DATA FOR REVIEW:
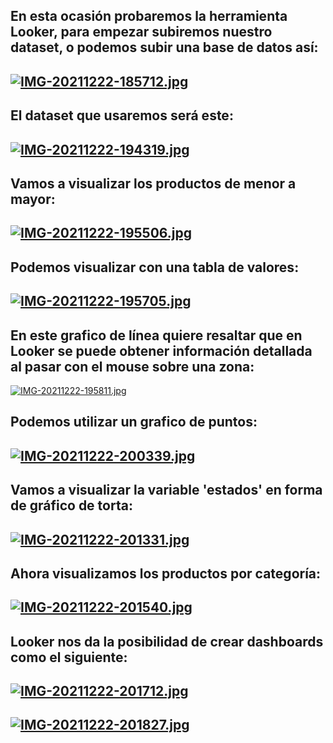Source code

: 
## En esta ocasión probaremos la herramienta Looker, para empezar subiremos nuestro dataset, o podemos subir una base de datos así:
## [![IMG-20211222-185712.jpg](https://i.postimg.cc/mr9WWdV4/IMG-20211222-185712.jpg)](https://postimg.cc/zLqcnF92)

## El dataset que usaremos será este:
## [![IMG-20211222-194319.jpg](https://i.postimg.cc/0yq4FprM/IMG-20211222-194319.jpg)](https://postimg.cc/CzmJfnGS)

## Vamos a visualizar los productos de menor a mayor:
## [![IMG-20211222-195506.jpg](https://i.postimg.cc/9MGbGktL/IMG-20211222-195506.jpg)](https://postimg.cc/VrkXwDht)

## Podemos visualizar con una tabla de valores:
## [![IMG-20211222-195705.jpg](https://i.postimg.cc/kGWhj4NP/IMG-20211222-195705.jpg)](https://postimg.cc/xNTR89F6)

## En este grafico de línea quiere resaltar que en Looker se puede obtener información detallada al pasar con el mouse sobre una zona:
[![IMG-20211222-195811.jpg](https://i.postimg.cc/C531Cvhx/IMG-20211222-195811.jpg)](https://postimg.cc/Wq7TTwqB)

## Podemos utilizar un grafico de puntos:
## [![IMG-20211222-200339.jpg](https://i.postimg.cc/dVZqWrHT/IMG-20211222-200339.jpg)](https://postimg.cc/Xr3SqG0V)

## Vamos a visualizar la variable 'estados' en forma de gráfico de torta:
## [![IMG-20211222-201331.jpg](https://i.postimg.cc/zGNrk6g4/IMG-20211222-201331.jpg)](https://postimg.cc/ykLt1fnT)

## Ahora visualizamos los productos por categoría:
## [![IMG-20211222-201540.jpg](https://i.postimg.cc/bJDWP9nQ/IMG-20211222-201540.jpg)](https://postimg.cc/KkbJrLJz)

## Looker nos da la posibilidad de crear dashboards como el siguiente:
## [![IMG-20211222-201712.jpg](https://i.postimg.cc/xCzxhTr5/IMG-20211222-201712.jpg)](https://postimg.cc/G8bxsRmT)
## [![IMG-20211222-201827.jpg](https://i.postimg.cc/zGQkNZFc/IMG-20211222-201827.jpg)](https://postimg.cc/tsh6dcf3)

TASK INSTRUCTIONS: Select and copy every line of the material that holds the string "este".

TASK RESULT:
## El dataset que usaremos será este:
## En este grafico de línea quiere resaltar que en Looker se puede obtener información detallada al pasar con el mouse sobre una zona:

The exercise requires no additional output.